REVIEW: ‘Finch’

Tom Hanks is Tom Hanks in a Tom Hanks vehicle about Tom Hanks

Zack Van Amburg, Tom Hanks and Jamie Erlicht attend Apple’s ‘Finch’ premiere screening at The Pacific Design Center. / Apple TV Plus

John Podhoretz • November 7, 2021 4:59 am

I mean it as high praise when I say that Finch, the new Tom Hanks movie available for streaming on Apple TV Plus, is like the best Twilight Zone episode never made. Finch would have been one of those sentimental Twilight Zones rather than one of the eerie and plot-twisty ones—you know, not the one where it turns out the seemingly nice aliens came to Earth “to serve man” on their dinner tables, but one of those Christmas shows where the spirit of Yuletide redeems a forlorn soul.

We’re in post-apocalypse St. Louis. Hanks is Finch Weinberg, a genius inventor who hides out from the atmosphere and other human remnants in the subterranean levels of the high-tech company where he once worked. He is entirely alone but for his dog, and as the movie begins, he is putting the finishing touches on a robot he has built and brings to life and consciousness. The robot eventually names itself Jeff, and he and Finch and the dog set off for San Francisco in a 1984 RV to outrun a 40-day superstorm that would kill all of them.

People are comparing it to Cast Away, since Hanks is often the only human on screen here. But the Hanks movie it most closely resembles is Turner and Hooch, in which he plays an anal cop who must partner up with a sloppy French Mastiff, the only witness to the murder Hanks’s character is investigating. Here Hooch is split in two. There’s the adorable dog, Goodyear. The other half of Hooch is Jeff the robot, played (through motion-capture magic) by the brilliant young actor Caleb Landry Jones. Jeff is sweet and well-meaning and clumsy, an inspired Laurel to Hanks’s occasionally exasperated Hardy.

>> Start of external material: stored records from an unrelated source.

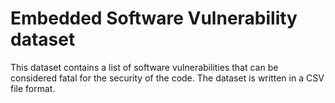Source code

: # Embedded Software Vulnerability dataset

This dataset contains a list of software vulnerabilities that can be considered fatal for the security of the code. The dataset is written in a CSV file format.
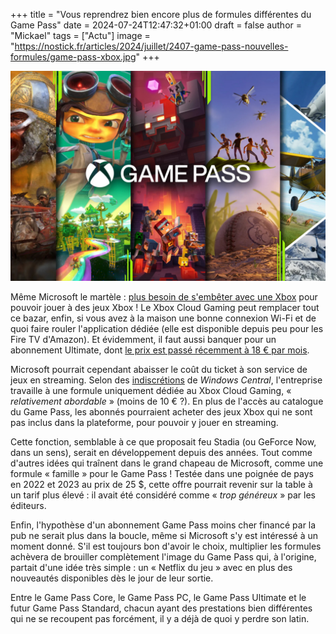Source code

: +++
title = "Vous reprendrez bien encore plus de formules différentes du Game Pass"
date = 2024-07-24T12:47:32+01:00
draft = false
author = "Mickael"
tags = ["Actu"]
image = "https://nostick.fr/articles/2024/juillet/2407-game-pass-nouvelles-formules/game-pass-xbox.jpg"
+++

![Game Pass](game-pass-xbox.jpg "Quel Game Pass êtes-vous ?") 

Même Microsoft le martèle : [plus besoin de s'embêter avec une Xbox](https://nostick.fr/articles/2024/juillet/1707-xbox-probleme/) pour pouvoir jouer à des jeux Xbox ! Le Xbox Cloud Gaming peut remplacer tout ce bazar, enfin, si vous avez à la maison une bonne connexion Wi-Fi et de quoi faire rouler l'application dédiée (elle est disponible depuis peu pour les Fire TV d'Amazon). Et évidemment, il faut aussi banquer pour un abonnement Ultimate, dont [le prix est passé récemment à 18 € par mois](https://nostick.fr/articles/2024/juillet/0907-game-pass-xbox-bordel-hausse-prix/).

Microsoft pourrait cependant abaisser le coût du ticket à son service de jeux en streaming. Selon des [indiscrétions](https://www.windowscentral.com/gaming/xbox/whats-next-for-xbox-game-pass-tiers-and-return-of-family-plan) de *Windows Central*, l'entreprise travaille à une formule uniquement dédiée au Xbox Cloud Gaming, « *relativement abordable* » (moins de 10 € ?). En plus de l'accès au catalogue du Game Pass, les abonnés pourraient acheter des jeux Xbox qui ne sont pas inclus dans la plateforme, pour pouvoir y jouer en streaming.

Cette fonction, semblable à ce que proposait feu Stadia (ou GeForce Now, dans un sens), serait en développement depuis des années. Tout comme d'autres idées qui traînent dans le grand chapeau de Microsoft, comme une formule « famille » pour le Game Pass ! Testée dans une poignée de pays en 2022 et 2023 au prix de 25 $, cette offre pourrait revenir sur la table à un tarif plus élevé : il avait été considéré comme « *trop généreux* » par les éditeurs.

Enfin, l'hypothèse d'un abonnement Game Pass moins cher financé par la pub ne serait plus dans la boucle, même si Microsoft s'y est intéressé à un moment donné. S'il est toujours bon d'avoir le choix, multiplier les formules achèvera de brouiller complètement l'image du Game Pass qui, à l'origine, partait d'une idée très simple : un « Netflix du jeu » avec en plus des nouveautés disponibles dès le jour de leur sortie.

Entre le Game Pass Core, le Game Pass PC, le Game Pass Ultimate et le futur Game Pass Standard, chacun ayant des prestations bien différentes qui ne se recoupent pas forcément, il y a déjà de quoi y perdre son latin.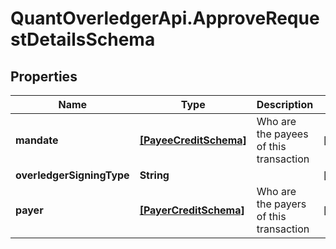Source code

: # QuantOverledgerApi.ApproveRequestDetailsSchema

## Properties

Name | Type | Description | Notes
------------ | ------------- | ------------- | -------------
**mandate** | [**[PayeeCreditSchema]**](PayeeCreditSchema.md) | Who are the payees of this transaction | [optional] 
**overledgerSigningType** | **String** |  | [optional] 
**payer** | [**[PayerCreditSchema]**](PayerCreditSchema.md) | Who are the payers of this transaction | [optional] 



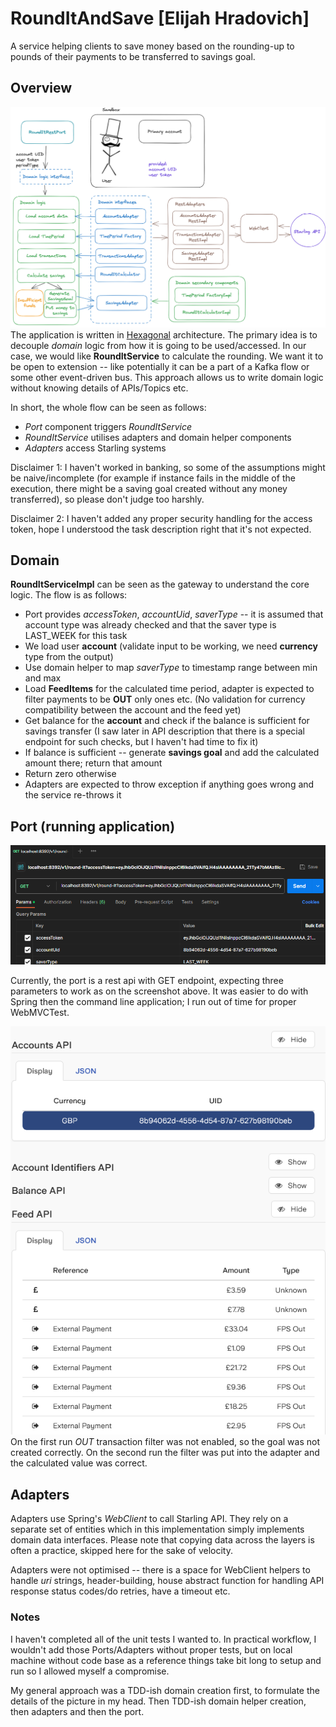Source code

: # RoundItAndSave [Elijah Hradovich]
A service helping clients to save money based on the rounding-up to pounds of their payments to be transferred to savings goal.

## Overview
![overview diagram](readme_files/application_overview.png)
The application is written in [Hexagonal](https://medium.com/ssense-tech/hexagonal-architecture-there-are-always-two-sides-to-every-story-bc0780ed7d9c) architecture.
The primary idea is to decouple *domain* logic from how it is going to be used/accessed. 
In our case, we would like **RoundItService** to calculate the rounding. We want it to be open to extension -- like
potentially it can be a part of a Kafka flow or some other event-driven bus.
This approach allows us to write domain logic without knowing details of APIs/Topics etc.

In short, the whole flow can be seen as follows:
* *Port* component triggers *RoundItService*
* *RoundItService* utilises adapters and domain helper components
* *Adapters* access Starling systems

Disclaimer 1: I haven't worked in banking, so some of the assumptions might be naive/incomplete 
(for example if instance fails in the middle of the execution,
there might be a saving goal created without any money transferred), so please don't judge too harshly.

Disclaimer 2: I haven't added any proper security handling for the access token, hope I understood the task description right that it's not expected.

## Domain
**RoundItServiceImpl** can be seen as the gateway to understand the core logic. The flow is as follows:
* Port provides *accessToken*, *accountUid*, *saverType* -- it is assumed that account type was already checked and that the saver type is LAST_WEEK for this task
* We load user **account** (validate input to be working, we need **currency** type from the output)
* Use domain helper to map *saverType* to timestamp range between min and max
* Load **FeedItems** for the calculated time period, adapter is expected to filter payments to be **OUT** only ones etc. (No validation for currency compatibility between the account and the feed yet)
* Get balance for the **account** and check if the balance is sufficient for savings transfer (I saw later in API description that there is a special endpoint for such checks, but I haven't had time to fix it)
* If balance is sufficient -- generate **savings goal** and add the calculated amount there; return that amount
* Return zero otherwise
* Adapters are expected to throw exception if anything goes wrong and the service re-throws it

## Port (running application)
![Round-it-port](readme_files/roundit_port.png)

Currently, the port is a rest api with GET endpoint, expecting three parameters to work as on the screenshot above.
It was easier to do with Spring then the command line application; I run out of time for proper WebMVCTest.

![Balance](readme_files/balance.png)
On the first run *OUT* transaction filter was not enabled, so the goal was not created correctly.
On the second run the filter was put into the adapter and the calculated value was correct.

## Adapters
Adapters use Spring's *WebClient* to call Starling API.
They rely on a separate set of entities which in this implementation simply implements domain data interfaces.
Please note that copying data across the layers is often a practice, skipped here for the sake of velocity.

Adapters were not optimised -- there is a space for WebClient helpers to handle *uri* strings, header-building,
house abstract function for handling API response status codes/do retries, have a timeout etc.


### Notes
I haven't completed all of the unit tests I wanted to. 
In practical workflow, I wouldn't add those Ports/Adapters without proper tests, but on local machine without code base as a reference things
take bit long to setup and run so I allowed myself a compromise.

My general approach was a TDD-ish domain creation first, to formulate the details of the picture in my head.
Then TDD-ish domain helper creation, then adapters and then the port.
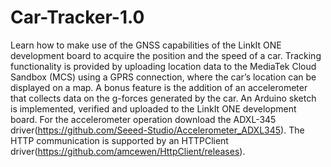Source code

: # Car-Tracker-1.0
Learn how to make use of the GNSS capabilities of the LinkIt ONE development board to acquire the position and the speed of a car. Tracking functionality is provided by uploading location data to the MediaTek Cloud Sandbox (MCS) using a GPRS connection, where the car’s location can be displayed on a map. A bonus feature is the addition of an accelerometer that collects data on the g-forces generated by the car.
An Arduino sketch is implemented, verified and uploaded to the LinkIt ONE development board. 
For the accelerometer operation download the ADXL-345 driver(https://github.com/Seeed-Studio/Accelerometer_ADXL345).
The HTTP communication is supported by an HTTPClient driver(https://github.com/amcewen/HttpClient/releases). 
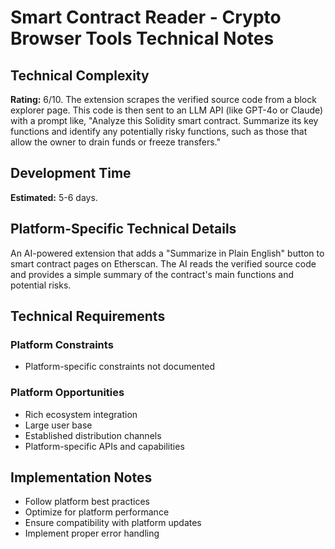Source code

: # Smart Contract Reader - Crypto Browser Tools Technical Notes

## Technical Complexity
**Rating:** 6/10. The extension scrapes the verified source code from a block explorer page. This code is then sent to an LLM API (like GPT-4o or Claude) with a prompt like, "Analyze this Solidity smart contract. Summarize its key functions and identify any potentially risky functions, such as those that allow the owner to drain funds or freeze transfers."

## Development Time
**Estimated:** 5-6 days.

## Platform-Specific Technical Details
An AI-powered extension that adds a "Summarize in Plain English" button to smart contract pages on Etherscan. The AI reads the verified source code and provides a simple summary of the contract's main functions and potential risks.

## Technical Requirements

### Platform Constraints
- Platform-specific constraints not documented

### Platform Opportunities
- Rich ecosystem integration
- Large user base
- Established distribution channels
- Platform-specific APIs and capabilities

## Implementation Notes
- Follow platform best practices
- Optimize for platform performance
- Ensure compatibility with platform updates
- Implement proper error handling
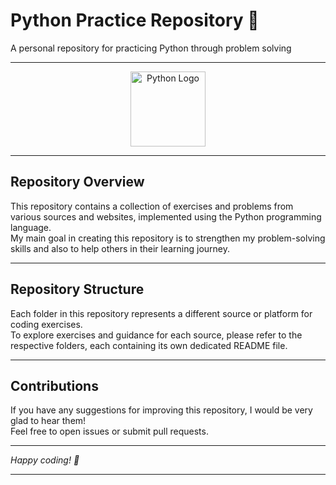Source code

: # Python Practice Repository 🐍

A personal repository for practicing Python through problem solving

---

<p align="center">
  <img src="https://upload.wikimedia.org/wikipedia/commons/c/c3/Python-logo-notext.svg" alt="Python Logo" width="120"/>
</p>

---

## Repository Overview

This repository contains a collection of exercises and problems from various sources and websites, implemented using the Python programming language.  
My main goal in creating this repository is to strengthen my problem-solving skills and also to help others in their learning journey.

---

## Repository Structure

Each folder in this repository represents a different source or platform for coding exercises.  
To explore exercises and guidance for each source, please refer to the respective folders, each containing its own dedicated README file.

---

## Contributions

If you have any suggestions for improving this repository, I would be very glad to hear them!  
Feel free to open issues or submit pull requests.

---

*Happy coding! 🚀*

---

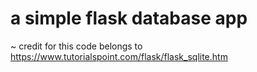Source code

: # a simple flask database app

 ~ credit for this code belongs to https://www.tutorialspoint.com/flask/flask_sqlite.htm
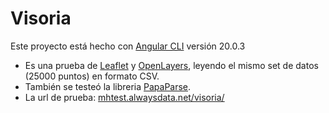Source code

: # Visoria

Este proyecto está hecho con [Angular CLI](https://github.com/angular/angular-cli) versión 20.0.3

- Es una prueba de [Leaflet](https://leafletjs.com/) y [OpenLayers](https://openlayers.org/), leyendo el mismo set de datos (25000 puntos) en formato CSV.
- También se testeó la libreria [PapaParse](https://www.papaparse.com/).
- La url de prueba: [mhtest.alwaysdata.net/visoria/](https://mhtest.alwaysdata.net/visoria/)


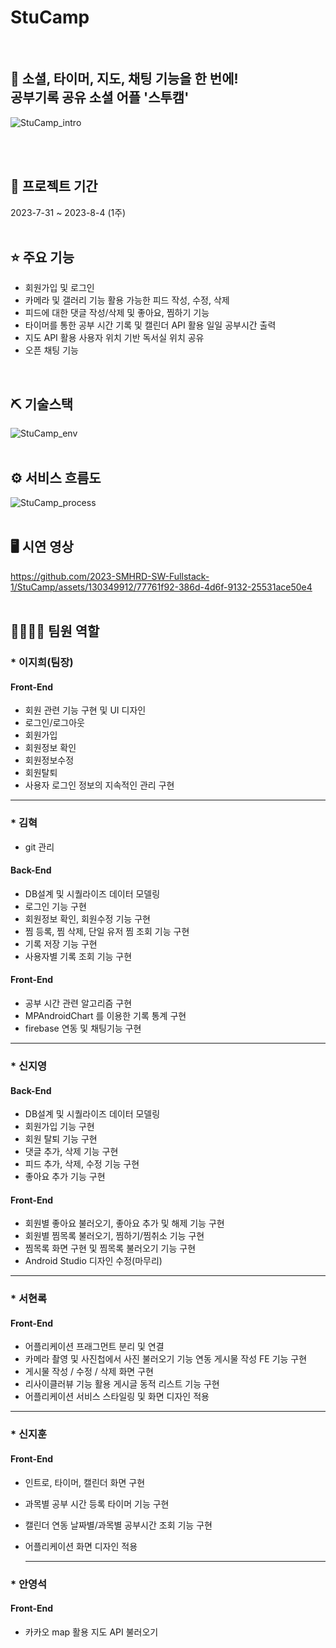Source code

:# StuCamp
<br>

## 👀 소셜, 타이머, 지도, 채팅 기능을 한 번에! <br>공부기록 공유 소셜 어플 '스투캠'
![StuCamp_intro](https://github.com/2023-SMHRD-SW-Fullstack-1/StuCamp/assets/130349912/229f9b1e-f114-4c86-9500-becffb642e5e)

<br>
<br>

## 📅 프로젝트 기간
2023-7-31 ~ 2023-8-4 (1주)
<br>
<br>

## ⭐ 주요 기능
* 회원가입 및 로그인
* 카메라 및 갤러리 기능 활용 가능한 피드 작성, 수정, 삭제
* 피드에 대한 댓글 작성/삭제 및 좋아요, 찜하기 기능
* 타이머를 통한 공부 시간 기록 및 캘린더 API 활용 일일 공부시간 출력
* 지도 API 활용 사용자 위치 기반 독서실 위치 공유 
* 오픈 채팅 기능
<br>

## ⛏ 기술스택
![StuCamp_env](https://github.com/2023-SMHRD-SW-Fullstack-1/StuCamp/assets/130349912/707e3486-073c-4bdd-a206-1a409273faa5)
<br>
<br>

## ⚙ 서비스 흐름도
![StuCamp_process](https://github.com/2023-SMHRD-SW-Fullstack-1/StuCamp/assets/130349912/e6fab11f-e0a9-4e5b-86bd-626accb0b76c)
<br>
<br>

## 🖥 시연 영상
https://github.com/2023-SMHRD-SW-Fullstack-1/StuCamp/assets/130349912/77761f92-386d-4d6f-9132-25531ace50e4
<br>
<br>

## 👨‍👩‍👦‍👦 팀원 역할

### * 이지희(팀장)
  
#### Front-End
- 회원 관련 기능 구현 및 UI 디자인
- 로그인/로그아웃
- 회원가입
- 회원정보 확인
- 회원정보수정
- 회원탈퇴
- 사용자 로그인 정보의 지속적인 관리 구현

---

### * 김혁

- git 관리
  
#### Back-End
- DB설계 및 시퀄라이즈 데이터 모델링
- 로그인 기능 구현
- 회원정보 확인, 회원수정 기능 구현
- 찜 등록, 찜 삭제, 단일 유저 찜 조회 기능 구현
- 기록 저장 기능 구현
- 사용자별 기록 조회 기능 구현
  
#### Front-End
- 공부 시간 관련 알고리즘 구현
- MPAndroidChart 를 이용한 기록 통계 구현
- firebase 연동 및 채팅기능 구현

---

### * 신지영

#### Back-End
- DB설계 및 시퀄라이즈 데이터 모델링
- 회원가입 기능 구현
- 회원 탈퇴 기능 구현
- 댓글 추가, 삭제 기능 구현
- 피드 추가, 삭제, 수정 기능 구현
- 좋아요 추가 기능 구현

#### Front-End
- 회원별 좋아요 불러오기, 좋아요 추가 및 해제 기능 구현
- 회원별 찜목록 불러오기, 찜하기/찜취소 기능 구현
- 찜목록 화면 구현 및 찜목록 불러오기 기능 구현
- Android Studio 디자인 수정(마무리)

---

### * 서현록

#### Front-End
- 어플리케이션 프래그먼트 분리 및 연결
- 카메라 촬영 및 사진첩에서 사진 불러오기 기능 연동 게시물 작성 FE 기능 구현
- 게시물 작성 / 수정 / 삭제 화면 구현
- 리사이클러뷰 기능 활용 게시글 동적 리스트 기능 구현
- 어플리케이션 서비스 스타일링 및 화면 디자인 적용

---

### * 신지훈

#### Front-End
- 인트로, 타이머, 캘린더 화면 구현
- 과목별 공부 시간 등록 타이머 기능 구현
- 캘린더 연동 날짜별/과목별 공부시간 조회 기능 구현
- 어플리케이션 화면 디자인 적용

  ---

### * 안영석

#### Front-End
- 카카오 map 활용 지도 API 불러오기
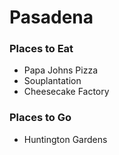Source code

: # Pasadena

### Places to Eat
- Papa Johns Pizza
- Souplantation
- Cheesecake Factory

### Places to Go
- Huntington Gardens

Since Jeff can talk and since Jeff must learn about the world, he is an interlocutor for Hanks in a way that Wilson the volleyball in Cast Away obviously never was. Finch explains to Jeff how Earth was devastated, what happened to civilization as a result of the devastation, why he is alone, and what Jeff must do after Finch (who is dying of radiation poisoning) is gone.

There’s really not much drama here, but man, is Finch lovable. Jeff is an inspired piece of design and Caleb Landry Jones personifies him with an awkward body language and I’m-slowly-learning-how-to-speak accent that are amazingly endearing. Hanks remains the most naturally compelling movie star of our time; he has moved beyond the “I’ll watch him in anything” level of screen immortality to “I just want to know how long he can keep this up” legendary status.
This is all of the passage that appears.